MAGAZİNSEL SİYASETİN PSİKOLOJİK –KUSMUK-
SAVAŞI ÜSTÜNE
Küfretmek,
hakaret etmek, bağırmak, çağırmak, çığlık atmak, hatta kendini yırtmak, hop
oturup hop kalkmak vs vs. kapitalist sistem bunlardan ne anlıyor? Hiçbir şey.
Hatta tınlamıyor bile. Hatta daha ileri gidip on binler, yüzbinler sokaklara
dökülüp sabahtan akşama kadar yürüyebilir, ne diyordu “yollar yürümekle
aşınmaz” gerçi sabah akşam belediyeler bol bol yol yapıyor, kaldırım
değiştiriyor. Sonuç olarak yollar aşınsa da görüldüğü üzere değiştiriliyor
kaldırımlar. Ama mevcut sistem yerli yerinde duruyor. Hatta yüzbinler değil,
milyonlar çıkıp caddelerde İskoçyalılar gibi pantolonlarını sıyırıp kıçlarını
gösterseler dahi burjuvazi tınlamaz, hatta o da kıçıyla güler.
Burjuvazinin
ideologları vardı, eskilerde hem de okur-yazar olanlarından, burjuva
akademilerinde kelli felli bölümlerden mezun olurlardı, isimlerinin önüne de
lokomotif gibi unvanlar takarlardı ve yüzyıllar boyunca bu çalışkan memurlar
sabah akşam otururlar onları besleyenlerin çıkar ve menfaatleri için Bilimsel
Sosyalizmin önderleriyle, liderleriyle, ideologlarıyla, teorisyenleriyle
mücadele ederlerdi. Yıllar geçti kapitalizm yaygınlaştı, emperyalizm yeşerdi,
büyüdü, serpildi. Kapitalizm her ülkede elbette farklı farklı boyutlarda ve
yoğunluklarda yaşandı. Bu farklı farklı boyutlar ve yoğunluklarda yaşanan
kapitalizmlerin farklı farklı da ideologları oluştu. Bu ideologlar,
teorisyenler, gazeteciler, aydınlar, vs sinsilesi karşı da çıksak pek çok eser
ortaya koydular. Bu eserlere Bilimsel Sosyalizmin ideologları, teorisyenleri,
gazetecileri, aydınları vs sinsileler halinde gerekli bilimsel cevapları verdiler.

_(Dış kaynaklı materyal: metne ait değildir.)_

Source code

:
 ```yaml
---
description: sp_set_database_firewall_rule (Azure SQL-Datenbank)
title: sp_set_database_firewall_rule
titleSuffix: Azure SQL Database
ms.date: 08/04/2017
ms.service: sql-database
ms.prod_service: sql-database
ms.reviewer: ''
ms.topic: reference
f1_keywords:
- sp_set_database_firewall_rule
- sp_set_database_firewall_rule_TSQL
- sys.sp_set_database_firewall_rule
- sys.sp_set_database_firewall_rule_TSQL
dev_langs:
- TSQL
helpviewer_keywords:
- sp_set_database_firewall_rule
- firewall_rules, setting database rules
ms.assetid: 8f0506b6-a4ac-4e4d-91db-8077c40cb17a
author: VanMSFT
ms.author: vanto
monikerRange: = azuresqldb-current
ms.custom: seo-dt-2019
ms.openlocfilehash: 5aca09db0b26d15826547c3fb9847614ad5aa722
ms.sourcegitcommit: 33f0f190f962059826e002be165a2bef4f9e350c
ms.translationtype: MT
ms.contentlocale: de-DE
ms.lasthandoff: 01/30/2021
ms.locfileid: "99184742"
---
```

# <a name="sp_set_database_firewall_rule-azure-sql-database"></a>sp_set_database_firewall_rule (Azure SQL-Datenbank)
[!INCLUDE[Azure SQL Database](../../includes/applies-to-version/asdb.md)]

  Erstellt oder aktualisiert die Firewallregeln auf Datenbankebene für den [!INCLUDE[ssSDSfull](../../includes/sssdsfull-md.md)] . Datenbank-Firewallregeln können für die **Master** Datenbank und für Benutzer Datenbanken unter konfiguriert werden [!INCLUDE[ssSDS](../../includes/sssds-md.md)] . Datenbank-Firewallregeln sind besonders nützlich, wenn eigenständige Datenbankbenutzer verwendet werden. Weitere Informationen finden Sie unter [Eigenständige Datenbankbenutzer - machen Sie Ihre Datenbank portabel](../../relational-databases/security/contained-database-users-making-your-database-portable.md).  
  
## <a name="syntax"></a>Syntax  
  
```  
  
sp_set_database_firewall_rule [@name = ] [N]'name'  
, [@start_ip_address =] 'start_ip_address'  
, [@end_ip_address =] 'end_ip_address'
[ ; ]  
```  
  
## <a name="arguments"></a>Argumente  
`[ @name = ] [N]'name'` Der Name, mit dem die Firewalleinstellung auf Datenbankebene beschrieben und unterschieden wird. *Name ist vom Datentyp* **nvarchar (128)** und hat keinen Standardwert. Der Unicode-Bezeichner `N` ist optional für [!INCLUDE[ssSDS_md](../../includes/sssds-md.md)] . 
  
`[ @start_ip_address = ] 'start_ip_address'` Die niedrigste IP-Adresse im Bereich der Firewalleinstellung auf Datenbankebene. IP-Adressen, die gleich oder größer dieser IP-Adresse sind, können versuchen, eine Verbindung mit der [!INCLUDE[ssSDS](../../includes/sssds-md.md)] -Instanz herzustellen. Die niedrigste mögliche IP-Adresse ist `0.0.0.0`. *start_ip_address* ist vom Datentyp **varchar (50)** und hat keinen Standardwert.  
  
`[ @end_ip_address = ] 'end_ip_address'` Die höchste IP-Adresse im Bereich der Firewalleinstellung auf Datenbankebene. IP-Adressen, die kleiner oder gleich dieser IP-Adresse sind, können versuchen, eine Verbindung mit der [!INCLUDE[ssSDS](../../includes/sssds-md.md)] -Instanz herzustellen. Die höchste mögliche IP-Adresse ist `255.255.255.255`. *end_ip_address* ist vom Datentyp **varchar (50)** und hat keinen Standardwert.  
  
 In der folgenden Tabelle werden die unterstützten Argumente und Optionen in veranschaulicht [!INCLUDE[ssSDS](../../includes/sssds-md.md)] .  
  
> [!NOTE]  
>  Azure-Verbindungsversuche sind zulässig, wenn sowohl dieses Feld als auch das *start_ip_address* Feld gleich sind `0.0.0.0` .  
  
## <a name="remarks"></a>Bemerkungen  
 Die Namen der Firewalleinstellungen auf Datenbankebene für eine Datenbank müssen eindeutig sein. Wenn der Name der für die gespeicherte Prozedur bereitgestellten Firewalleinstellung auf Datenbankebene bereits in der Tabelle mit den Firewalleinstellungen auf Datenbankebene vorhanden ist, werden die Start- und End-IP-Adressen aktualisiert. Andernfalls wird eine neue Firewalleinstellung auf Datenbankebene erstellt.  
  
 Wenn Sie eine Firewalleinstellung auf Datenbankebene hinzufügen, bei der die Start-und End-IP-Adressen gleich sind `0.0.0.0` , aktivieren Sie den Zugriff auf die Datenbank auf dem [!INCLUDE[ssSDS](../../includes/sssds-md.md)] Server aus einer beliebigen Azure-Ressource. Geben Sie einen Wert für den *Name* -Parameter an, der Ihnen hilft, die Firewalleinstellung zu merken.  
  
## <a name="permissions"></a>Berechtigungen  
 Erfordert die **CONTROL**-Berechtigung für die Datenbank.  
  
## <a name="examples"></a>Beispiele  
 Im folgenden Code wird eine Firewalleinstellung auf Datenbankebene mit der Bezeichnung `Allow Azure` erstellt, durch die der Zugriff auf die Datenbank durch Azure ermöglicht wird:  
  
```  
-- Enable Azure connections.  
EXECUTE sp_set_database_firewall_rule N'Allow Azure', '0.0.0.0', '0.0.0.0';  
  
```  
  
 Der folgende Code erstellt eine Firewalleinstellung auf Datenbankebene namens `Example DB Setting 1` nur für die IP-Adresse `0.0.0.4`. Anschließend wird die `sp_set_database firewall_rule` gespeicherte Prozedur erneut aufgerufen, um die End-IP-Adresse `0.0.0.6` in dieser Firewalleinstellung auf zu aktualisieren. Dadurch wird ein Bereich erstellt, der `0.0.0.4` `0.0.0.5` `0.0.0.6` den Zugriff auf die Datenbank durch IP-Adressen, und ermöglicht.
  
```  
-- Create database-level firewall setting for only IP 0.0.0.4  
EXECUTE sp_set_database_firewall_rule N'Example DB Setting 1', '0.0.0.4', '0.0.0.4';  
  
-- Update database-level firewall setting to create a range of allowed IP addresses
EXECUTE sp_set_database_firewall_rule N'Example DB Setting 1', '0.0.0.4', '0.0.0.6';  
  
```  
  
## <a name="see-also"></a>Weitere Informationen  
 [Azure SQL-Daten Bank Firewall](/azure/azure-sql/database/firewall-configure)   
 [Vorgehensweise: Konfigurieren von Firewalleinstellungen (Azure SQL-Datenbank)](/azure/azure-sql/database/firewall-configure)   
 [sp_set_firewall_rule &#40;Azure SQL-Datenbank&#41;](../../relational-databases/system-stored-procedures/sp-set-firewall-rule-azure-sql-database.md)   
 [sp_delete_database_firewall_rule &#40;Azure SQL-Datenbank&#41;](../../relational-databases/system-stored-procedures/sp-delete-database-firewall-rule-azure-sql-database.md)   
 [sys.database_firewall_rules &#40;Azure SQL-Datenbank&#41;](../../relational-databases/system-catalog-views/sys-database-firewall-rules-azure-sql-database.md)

Burjuvazi Bilimsel Sosyalizme olan düşmanlığını ve saldırganlığını her dönem
hemen hemen her ülkede en üst seviyelerde gösterdi ve göstermekte.
Yaşadığımız
coğrafyaya gelince ne acıdır biz Bilimsel Sosyalistler için, dişe dokunacak tek
bir burjuva ideoloğu, teorisyeni, gazetecisi, aydını yok ki cevap verelim. Bir
açıdan bakıldığında avantaj gibi görünse de zaman zaman kimileri için
dezavantaj da olabilir, olabiliyor da. Özellikle bu durum dar, basit, kuramdan,
teoriden, bilgi birikiminden, uzak pek çoğunun burjuvazinin magazinsel
siyasetinin tezgâhına düştüğü görülmektedir.
Kaldı
ki karşımız da dişimize göre ideologlar, teorisyenler, gazeteciler, aydınlar vs
olmadığından Bilimsel Sosyalizm adına uluslararası verilerden yararlanmaktan
başka bir şey kalmıyor! Kimi zaman da yaşadığımız coğrafyanın sınıfsal tarihi
üzerinden üretimler yapıyoruz! Kimi zamanda mevcut sistemin değiştirilmesi
üzerine üretimlerde bulunuyoruz!
Karşımıza
çıkarılmış olan soytarıların, ne oldukları belli olmayan kişilikten, kimlikten
yoksun, kendince burjuvaziyi ve onun çıkarlarını savunan sağdan, soldan,
çöplükten toplama, ağzından burnundan salyalar akan, cinsiyetleri belli
olmayanlarla, dolup taşan sözde teori ve siyasetleriyle karşı karşıyayız. Pek
çok sol, sosyalist çevrede zaman zaman bu soytarıları ciddiye alıp kendince
cevaplar vererek farkında olmadan burjuvazinin değirmenine su taşımaktadırlar.
“reklamın
kötüsü olmaz” burjuvazi ve onun işbirlikçileri için her şey bu kadar basittir
ve mubahtır. “söz konusu vatansa gerisi teferruattır” bu cümlenin arkasındaki
basit ama pek çok şeyi içeren anlayışı kavramadan, anlamadan, çözümlemeden
sistem ya da sistemin magazinsel siyaseti üstüne ne yapılırsa yapılsın sadece
basit demagojiden başka bir şey olamaz. Ayrıca magazinsel siyasete dönük sözde
eleştiri, yorum, vs de sadece sınıf mücadelesinden, örgütlenmesinden uzaklaşma
olmayıp hatta mücadeleyi ve örgütlenmeyi sekteye uğratacak girişimlerdir.
Yaşadığımız
coğrafyada yalanla, hakaretle, iftirayla, şantajla, tehditle, soytarılıkla,
kafa karışıklığıyla, bilgi eksikliğiyle, vs sözde siyasal yazılar, programlar,
vs yapan ne oldukları esasında çok ama çok belli olan siyasetçi, yazar,
gazeteci, köşe –kapmacı- yazarı çok açık net bir şekilde incelendiğinde zerre
kadar ideolojik, politik bir yazma, konuşma yeteneğine sahip değillerdir. Tek
tek bakalım, inceleyelim, hangisinin olduğu önemli değil şu an yayın yapan
televizyonlarda, radyolarda, internet sitelerinde, şu an yayınlanan hangi
dergi, gazete vs hangisinde olursa olsun yapılan konuşmalar, yazılar vs zerre
kadar ideolojik politik bir şey içermemektedir! Başlangıç için böyle diyelim!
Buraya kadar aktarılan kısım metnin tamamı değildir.